HIBSHŪSH, ḤAYYIM, an erudite coppersmith of *San'ā (d. 1899), one of the first modern intellectuals of the Jewish community of *Yemen. His activity was communal as well as scholarly. In his public work he was the main partner of his younger colleague, R. Yiḥye Qāfih, in acting for the improvement of the education system of the Jews of Yemen and for the reshaping of their socio-economic structure. Together they sent letters to European Jewish welfare organizations asking them to send modern teachers to Yemen. Hibshūsh was the first Yemenite-Jewish writer who decided to compose a history of his community based on written, authorized sources, including many Muslim-Arabic works, and not just oral traditions as was the case with R. Yiḥye Ṣāliḥ in Megillat Teman. In this work he was followed by other San'ānī Jewish scholars such as R. Shalom Qoraḥ and R. 'Amram Qoraḥ. But his fame among western researchers stems from his Judeo-Arabic book Mas'ot Hibshūsh, in which – responding to the request of Eduard *Glaser – he depicted his travels in 1870 to the northern and northeastern regions of Yemen, including rich and sometimes unparalleled information about the Jewish communities in those areas. In fact, he was chosen – owing to his erudition and his profession as a coppersmith – to accompany the Jewish-French Orientalist Joseph *Halévy in quest of Sabaean inscriptions. The main reason for writing Mas'ot Hibshūsh was probably that both Hibshūsh and Glaser were not content with the fact that Halévy, in his long and detailed reports about his travels in Yemen, completely ignored his Ṣan'ānī guide. In this work, Hibshūsh claims that it was actually he who copied for Halévy the hundreds of Sabaean inscriptions.

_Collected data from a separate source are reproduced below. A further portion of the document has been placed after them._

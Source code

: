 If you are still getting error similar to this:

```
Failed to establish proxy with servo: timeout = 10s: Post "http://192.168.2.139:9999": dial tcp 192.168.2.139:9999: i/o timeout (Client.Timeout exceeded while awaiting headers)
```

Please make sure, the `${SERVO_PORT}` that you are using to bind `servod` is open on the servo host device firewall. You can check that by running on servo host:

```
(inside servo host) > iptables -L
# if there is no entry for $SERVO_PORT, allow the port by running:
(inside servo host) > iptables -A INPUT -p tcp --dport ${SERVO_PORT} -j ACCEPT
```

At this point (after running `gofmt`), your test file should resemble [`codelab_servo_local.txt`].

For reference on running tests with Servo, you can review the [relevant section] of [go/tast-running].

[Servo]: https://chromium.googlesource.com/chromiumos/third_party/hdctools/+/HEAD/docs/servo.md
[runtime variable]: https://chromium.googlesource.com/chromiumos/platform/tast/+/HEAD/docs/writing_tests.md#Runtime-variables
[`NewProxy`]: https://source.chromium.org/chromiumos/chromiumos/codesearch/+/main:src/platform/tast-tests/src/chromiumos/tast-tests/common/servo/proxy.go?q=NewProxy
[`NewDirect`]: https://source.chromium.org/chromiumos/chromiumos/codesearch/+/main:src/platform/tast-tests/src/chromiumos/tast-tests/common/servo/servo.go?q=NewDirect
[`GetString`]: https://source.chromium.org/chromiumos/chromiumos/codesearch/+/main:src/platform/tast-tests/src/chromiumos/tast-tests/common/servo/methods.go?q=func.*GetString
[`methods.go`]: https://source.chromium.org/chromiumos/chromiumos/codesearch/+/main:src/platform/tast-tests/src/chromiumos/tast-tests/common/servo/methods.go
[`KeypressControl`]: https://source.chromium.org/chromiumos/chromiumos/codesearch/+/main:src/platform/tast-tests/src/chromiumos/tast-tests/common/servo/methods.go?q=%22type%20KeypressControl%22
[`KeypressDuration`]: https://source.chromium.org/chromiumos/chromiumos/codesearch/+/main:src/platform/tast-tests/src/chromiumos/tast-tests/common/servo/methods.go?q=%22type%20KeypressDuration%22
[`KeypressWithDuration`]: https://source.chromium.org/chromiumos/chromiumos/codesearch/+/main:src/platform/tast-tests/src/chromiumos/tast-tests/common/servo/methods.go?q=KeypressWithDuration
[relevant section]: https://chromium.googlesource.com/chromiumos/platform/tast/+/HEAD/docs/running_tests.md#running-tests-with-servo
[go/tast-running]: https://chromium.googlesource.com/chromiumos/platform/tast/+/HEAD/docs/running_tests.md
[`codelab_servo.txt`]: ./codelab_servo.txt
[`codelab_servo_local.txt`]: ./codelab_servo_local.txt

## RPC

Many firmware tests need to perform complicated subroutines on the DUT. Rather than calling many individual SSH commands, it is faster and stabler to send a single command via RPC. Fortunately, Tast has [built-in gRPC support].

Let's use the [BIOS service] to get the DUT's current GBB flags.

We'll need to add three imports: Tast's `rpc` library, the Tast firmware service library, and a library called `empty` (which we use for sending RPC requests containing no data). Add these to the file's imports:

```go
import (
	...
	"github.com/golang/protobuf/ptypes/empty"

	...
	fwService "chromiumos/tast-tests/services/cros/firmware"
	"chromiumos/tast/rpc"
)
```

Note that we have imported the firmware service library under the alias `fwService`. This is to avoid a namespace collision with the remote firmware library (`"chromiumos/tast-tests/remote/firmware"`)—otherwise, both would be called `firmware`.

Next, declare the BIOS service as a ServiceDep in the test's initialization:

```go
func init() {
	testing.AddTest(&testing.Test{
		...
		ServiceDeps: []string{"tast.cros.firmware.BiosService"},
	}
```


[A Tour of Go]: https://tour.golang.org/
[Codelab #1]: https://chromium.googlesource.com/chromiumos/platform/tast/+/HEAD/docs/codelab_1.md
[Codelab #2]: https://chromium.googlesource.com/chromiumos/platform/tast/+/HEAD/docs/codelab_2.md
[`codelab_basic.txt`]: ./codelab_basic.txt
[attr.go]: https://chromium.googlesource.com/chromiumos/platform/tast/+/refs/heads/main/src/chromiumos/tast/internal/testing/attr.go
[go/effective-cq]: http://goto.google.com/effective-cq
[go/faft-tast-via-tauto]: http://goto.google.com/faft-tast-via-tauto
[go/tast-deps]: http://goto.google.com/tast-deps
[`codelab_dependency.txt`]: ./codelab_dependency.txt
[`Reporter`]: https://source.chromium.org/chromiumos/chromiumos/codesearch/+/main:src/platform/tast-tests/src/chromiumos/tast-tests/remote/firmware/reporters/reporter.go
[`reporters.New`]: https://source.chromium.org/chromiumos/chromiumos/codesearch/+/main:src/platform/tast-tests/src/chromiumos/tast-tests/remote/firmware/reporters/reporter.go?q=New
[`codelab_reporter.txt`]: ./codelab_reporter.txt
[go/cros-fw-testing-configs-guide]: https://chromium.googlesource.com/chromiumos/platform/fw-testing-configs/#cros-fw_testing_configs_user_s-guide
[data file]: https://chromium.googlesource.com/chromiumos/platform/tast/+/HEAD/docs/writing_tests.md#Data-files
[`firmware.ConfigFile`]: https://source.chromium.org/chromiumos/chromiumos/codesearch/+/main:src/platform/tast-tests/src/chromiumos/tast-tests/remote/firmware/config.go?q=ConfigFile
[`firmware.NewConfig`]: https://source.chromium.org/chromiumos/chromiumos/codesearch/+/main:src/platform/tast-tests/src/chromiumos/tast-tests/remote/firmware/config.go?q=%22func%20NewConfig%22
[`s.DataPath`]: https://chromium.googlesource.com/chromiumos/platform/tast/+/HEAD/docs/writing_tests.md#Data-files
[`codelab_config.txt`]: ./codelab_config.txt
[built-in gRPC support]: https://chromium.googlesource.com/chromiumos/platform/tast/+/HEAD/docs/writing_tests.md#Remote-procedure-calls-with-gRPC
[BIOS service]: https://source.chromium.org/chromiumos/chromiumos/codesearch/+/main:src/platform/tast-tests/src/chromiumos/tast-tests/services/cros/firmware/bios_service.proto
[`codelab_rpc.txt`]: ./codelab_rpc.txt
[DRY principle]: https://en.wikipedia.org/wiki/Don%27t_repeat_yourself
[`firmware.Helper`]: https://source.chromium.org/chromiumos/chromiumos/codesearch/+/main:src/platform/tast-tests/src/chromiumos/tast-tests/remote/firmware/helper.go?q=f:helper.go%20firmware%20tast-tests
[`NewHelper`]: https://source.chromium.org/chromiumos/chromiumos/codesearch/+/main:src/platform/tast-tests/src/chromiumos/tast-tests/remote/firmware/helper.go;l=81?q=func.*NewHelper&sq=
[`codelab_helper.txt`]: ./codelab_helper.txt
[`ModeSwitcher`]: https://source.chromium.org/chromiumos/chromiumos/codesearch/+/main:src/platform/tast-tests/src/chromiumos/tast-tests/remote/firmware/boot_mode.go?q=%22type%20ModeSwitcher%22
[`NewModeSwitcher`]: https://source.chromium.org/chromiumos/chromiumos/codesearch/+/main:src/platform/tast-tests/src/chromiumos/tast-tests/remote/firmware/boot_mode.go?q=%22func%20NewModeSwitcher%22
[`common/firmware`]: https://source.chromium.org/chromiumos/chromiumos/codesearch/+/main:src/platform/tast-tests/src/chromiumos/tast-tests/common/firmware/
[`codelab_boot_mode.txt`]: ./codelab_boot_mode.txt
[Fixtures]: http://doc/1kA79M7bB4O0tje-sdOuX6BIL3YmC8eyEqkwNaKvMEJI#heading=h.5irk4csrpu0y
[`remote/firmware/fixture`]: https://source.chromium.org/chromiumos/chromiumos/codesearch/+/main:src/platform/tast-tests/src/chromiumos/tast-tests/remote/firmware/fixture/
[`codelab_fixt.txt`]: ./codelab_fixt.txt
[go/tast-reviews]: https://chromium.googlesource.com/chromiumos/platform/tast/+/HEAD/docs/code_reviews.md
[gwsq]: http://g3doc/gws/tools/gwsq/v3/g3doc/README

Hibshūsh's Travels was edited by S.D. *Goitein from manuscripts, first published in Hebrew translation (1939) and then in its Judeo-Arabic original with an English abridged translation (1941). Hibshūsh's significant contribution to knowledge of ancient and modern Yemen is universally acknowledged, as attested by the Italian, French, and Arabic translations of his Travels, recently published.


Hayyim Habshush, Travels in Yemen, ed. S.D. Goitein, (1941); Yémenrécit traduit de l'arabe yéménite, présenté par S. Naïm-Sanbar (1955); Y. Tobi, Iyyunim bi-Mgillat Teman (1986).